Symbian’s newest shareholder, Samsung, chose not to exercise its pre-emption rights although it was fully involved in the discussions. Levin said legal red tape relating to Korean companies buying stakes in overseas ventures had contributed to Samsung’s decision. The company remains loyal to Symbian, however, and reiterated plans to extend its range of Symbian phones into the 3G arena.

With the uncertainty over Symbian’s ownership now seemingly settled the 50m pounds ($92.7m) in cash raised though Symbian’s latest rights issue will be put to use in strengthening the OS’s market position in the face of the looming presence of Microsoft.

Top of Levin’s agenda is the recruitment of another 300 engineers over the next 18 months, to add to Symbian’s existing staff of 900. The expansion is expected to add about 30m pounds to Symbian’s current cost base of around 70m pounds.

The fresh blood will be tasked with preparing the OS for a move into the handset mass market, an area already targeted by Nokia with its Series 60 variant of Symbian and by PalmSource with the Garnet version of Palm OS.

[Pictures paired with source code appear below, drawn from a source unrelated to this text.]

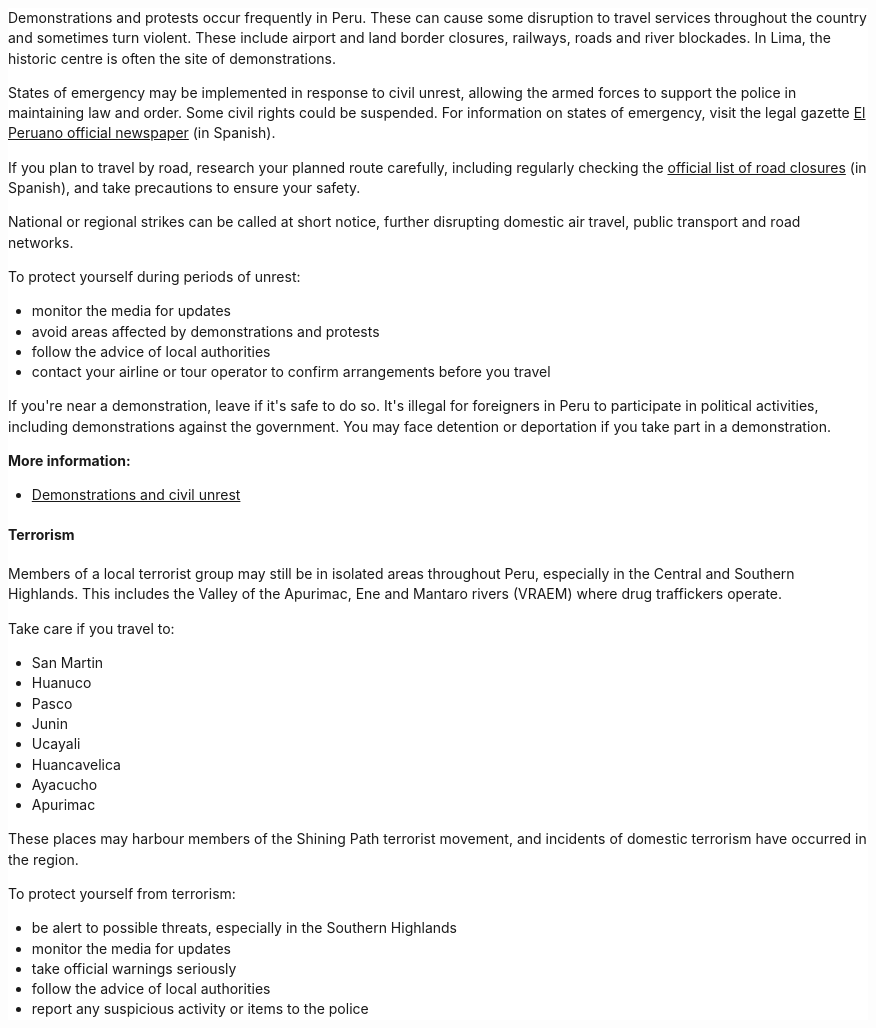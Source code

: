 Demonstrations and protests occur frequently in Peru. These can cause some disruption to travel services throughout the country and sometimes turn violent. These include airport and land border closures, railways, roads and river blockades. In Lima, the historic centre is often the site of demonstrations.

States of emergency may be implemented in response to civil unrest, allowing the armed forces to support the police in maintaining law and order. Some civil rights could be suspended. For information on states of emergency, visit the legal gazette [El Peruano official newspaper](https://diariooficial.elperuano.pe/Normas) (in Spanish).

If you plan to travel by road, research your planned route carefully, including regularly checking the [official list of road closures](http://gis.sutran.gob.pe/alerta_sutran/) (in Spanish), and take precautions to ensure your safety.

National or regional strikes can be called at short notice, further disrupting domestic air travel, public transport and road networks.

To protect yourself during periods of unrest:

* monitor the media for updates
* avoid areas affected by demonstrations and protests
* follow the advice of local authorities
* contact your airline or tour operator to confirm arrangements before you travel

If you're near a demonstration, leave if it's safe to do so. It's illegal for foreigners in Peru to participate in political activities, including demonstrations against the government. You may face detention or deportation if you take part in a demonstration.

**More information:**

* [Demonstrations and civil unrest](/before-you-go/safety/protests-civil-unrest "Protests and civil unrest")

#### Terrorism

Members of a local terrorist group may still be in isolated areas throughout Peru, especially in the Central and Southern Highlands. This includes the Valley of the Apurimac, Ene and Mantaro rivers (VRAEM) where drug traffickers operate.

Take care if you travel to:

* San Martin
* Huanuco
* Pasco
* Junin
* Ucayali
* Huancavelica
* Ayacucho
* Apurimac

These places may harbour members of the Shining Path terrorist movement, and incidents of domestic terrorism have occurred in the region.

To protect yourself from terrorism:

* be alert to possible threats, especially in the Southern Highlands
* monitor the media for updates
* take official warnings seriously
* follow the advice of local authorities
* report any suspicious activity or items to the police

Broader support for enterprise applications is also targeted in an effort to increase the appeal of Symbian-based devices to corporate customers. Symbian developers will be heartened by an increased commitment to narrowing the programming gap between the three Symbian UI camps, Nokia (Series 60, 80, 90), its own UIQ and the FOMA interface used by Fujitsu for its NTT DoCoMo handsets.

What we’ve done over time is to look at the total handset market of 500 million and the addressable market that could carry Symbian OS. The purpose is to make it easier, cheaper and faster to build better, more capable phones, said Levin. Symbian has set this addressable market at about 280 million units annually by 2008, not far short of half of the total market by this time.

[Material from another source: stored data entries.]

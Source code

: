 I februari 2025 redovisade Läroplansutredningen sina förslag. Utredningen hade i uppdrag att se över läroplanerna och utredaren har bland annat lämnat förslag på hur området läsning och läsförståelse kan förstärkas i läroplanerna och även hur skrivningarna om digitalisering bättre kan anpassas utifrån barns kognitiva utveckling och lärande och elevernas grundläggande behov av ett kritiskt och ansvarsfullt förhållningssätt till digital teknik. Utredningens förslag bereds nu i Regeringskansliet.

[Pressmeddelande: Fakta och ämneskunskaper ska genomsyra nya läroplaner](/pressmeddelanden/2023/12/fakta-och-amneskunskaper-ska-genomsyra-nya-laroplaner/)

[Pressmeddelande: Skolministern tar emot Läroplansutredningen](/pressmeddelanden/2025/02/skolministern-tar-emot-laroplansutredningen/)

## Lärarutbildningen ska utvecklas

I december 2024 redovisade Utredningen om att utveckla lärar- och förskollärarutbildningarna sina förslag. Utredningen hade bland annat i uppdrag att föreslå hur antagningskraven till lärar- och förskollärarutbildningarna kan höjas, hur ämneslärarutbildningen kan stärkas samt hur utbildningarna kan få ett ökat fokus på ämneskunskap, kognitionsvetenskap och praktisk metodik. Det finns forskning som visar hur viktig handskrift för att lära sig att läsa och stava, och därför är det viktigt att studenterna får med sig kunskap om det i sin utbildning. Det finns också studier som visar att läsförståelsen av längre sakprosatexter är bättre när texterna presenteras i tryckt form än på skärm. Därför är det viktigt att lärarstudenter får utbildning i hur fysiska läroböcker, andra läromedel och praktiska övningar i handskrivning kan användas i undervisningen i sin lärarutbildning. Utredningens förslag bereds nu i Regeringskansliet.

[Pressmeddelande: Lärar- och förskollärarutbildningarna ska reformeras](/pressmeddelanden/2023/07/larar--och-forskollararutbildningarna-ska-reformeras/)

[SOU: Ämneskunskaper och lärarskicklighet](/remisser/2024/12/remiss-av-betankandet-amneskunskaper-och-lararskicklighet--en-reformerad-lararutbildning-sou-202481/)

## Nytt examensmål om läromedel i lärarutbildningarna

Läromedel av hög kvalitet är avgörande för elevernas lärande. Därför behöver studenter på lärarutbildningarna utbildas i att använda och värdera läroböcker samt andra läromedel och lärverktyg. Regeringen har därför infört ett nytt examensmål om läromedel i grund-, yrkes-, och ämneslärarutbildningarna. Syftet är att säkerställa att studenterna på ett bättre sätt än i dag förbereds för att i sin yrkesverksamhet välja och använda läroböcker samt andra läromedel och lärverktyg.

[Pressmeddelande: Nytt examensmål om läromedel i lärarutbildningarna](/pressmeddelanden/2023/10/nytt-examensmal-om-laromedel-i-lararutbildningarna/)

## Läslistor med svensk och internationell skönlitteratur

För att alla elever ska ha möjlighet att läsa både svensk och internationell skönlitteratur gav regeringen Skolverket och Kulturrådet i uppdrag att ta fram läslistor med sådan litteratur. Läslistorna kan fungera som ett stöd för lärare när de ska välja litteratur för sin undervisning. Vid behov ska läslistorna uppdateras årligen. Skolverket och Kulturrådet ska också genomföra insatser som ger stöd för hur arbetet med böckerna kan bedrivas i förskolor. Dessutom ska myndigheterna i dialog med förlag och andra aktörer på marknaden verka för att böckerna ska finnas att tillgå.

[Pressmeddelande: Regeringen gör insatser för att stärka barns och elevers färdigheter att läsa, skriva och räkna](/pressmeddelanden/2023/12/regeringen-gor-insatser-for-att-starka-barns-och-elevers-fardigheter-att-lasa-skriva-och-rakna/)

Developments to Symbian OS for the mass market will not compromise the capabilities of the system. We’re not believers in a Symbian Lite, added Levin. Instead, a future version of Symbian OS seems likely to offer optional modules for different handset scenarios.

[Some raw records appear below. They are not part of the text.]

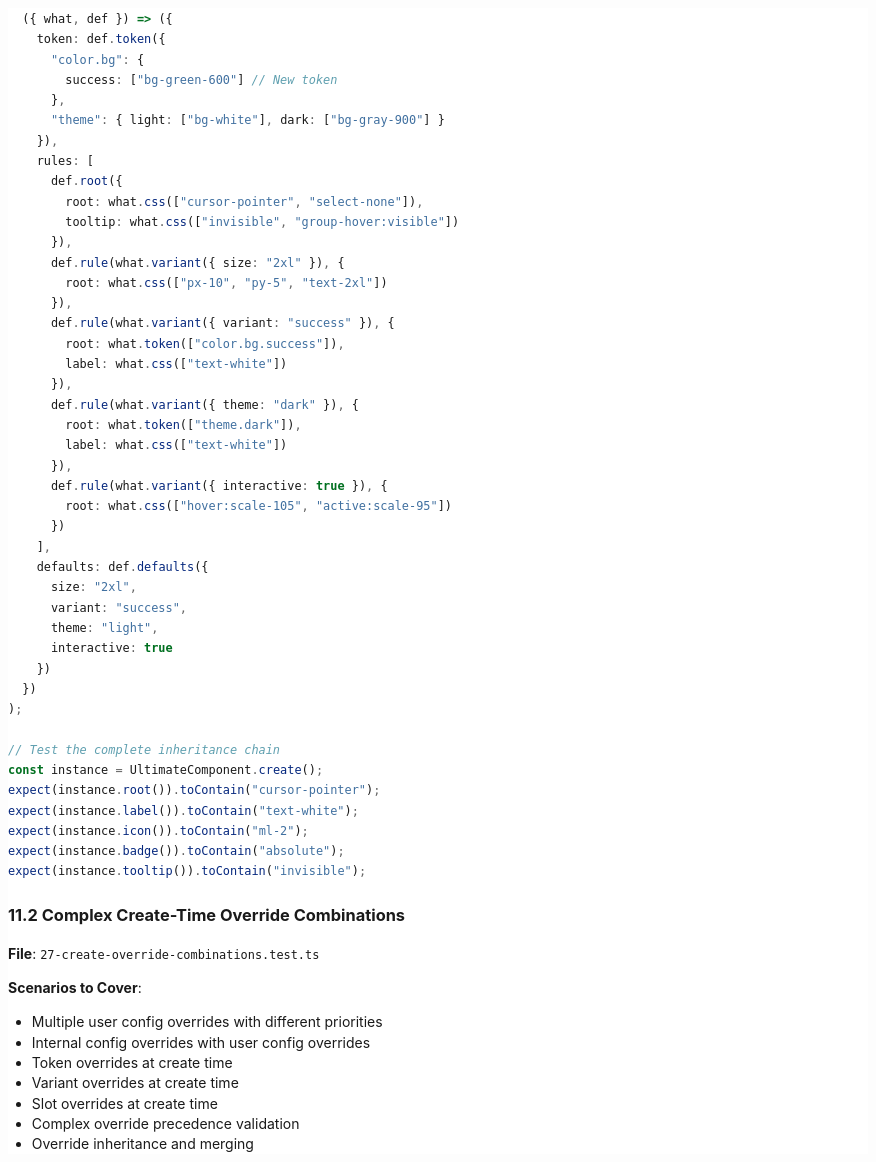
 ```typescript
  ({ what, def }) => ({
    token: def.token({
      "color.bg": { 
        success: ["bg-green-600"] // New token
      },
      "theme": { light: ["bg-white"], dark: ["bg-gray-900"] }
    }),
    rules: [
      def.root({
        root: what.css(["cursor-pointer", "select-none"]),
        tooltip: what.css(["invisible", "group-hover:visible"])
      }),
      def.rule(what.variant({ size: "2xl" }), {
        root: what.css(["px-10", "py-5", "text-2xl"])
      }),
      def.rule(what.variant({ variant: "success" }), {
        root: what.token(["color.bg.success"]),
        label: what.css(["text-white"])
      }),
      def.rule(what.variant({ theme: "dark" }), {
        root: what.token(["theme.dark"]),
        label: what.css(["text-white"])
      }),
      def.rule(what.variant({ interactive: true }), {
        root: what.css(["hover:scale-105", "active:scale-95"])
      })
    ],
    defaults: def.defaults({ 
      size: "2xl", 
      variant: "success", 
      theme: "light", 
      interactive: true 
    })
  })
);

// Test the complete inheritance chain
const instance = UltimateComponent.create();
expect(instance.root()).toContain("cursor-pointer");
expect(instance.label()).toContain("text-white");
expect(instance.icon()).toContain("ml-2");
expect(instance.badge()).toContain("absolute");
expect(instance.tooltip()).toContain("invisible");
```

### 11.2 Complex Create-Time Override Combinations <a id="112-complex-create-time-override-combinations"></a>
**File**: `27-create-override-combinations.test.ts`

**Scenarios to Cover**:
- Multiple user config overrides with different priorities
- Internal config overrides with user config overrides
- Token overrides at create time
- Variant overrides at create time
- Slot overrides at create time
- Complex override precedence validation
- Override inheritance and merging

Symbian will also re-emphasize its independence with the appointment, for the first time, of a non-executive chairman from outside the Symbian family. Levin said the company is actively seeking an appropriate individual but added that there is nothing to announce as yet.

Nokia will have two directors on Symbian’s supervisory board, with one each from Ericsson, Sony Ericsson, Siemens, Samsung and Panasonic. Levin and Symbian CFO Thomas Chambers will hot foot between Symbian’s supervisory board and its operational board, which takes responsibility for day-to-day decisions. Levin described the re-jig as an important change in governance.

Symbian also provided a strategic update. Some 23 handsets based on Symbian OS are currently shipping around the world from six manufacturers. Some 34 devices are known to be in development from 10 manufacturers. Some 12.4 million Symbian phones had shipped by the end of the first quarter 2004, 2.4 million in that period alone.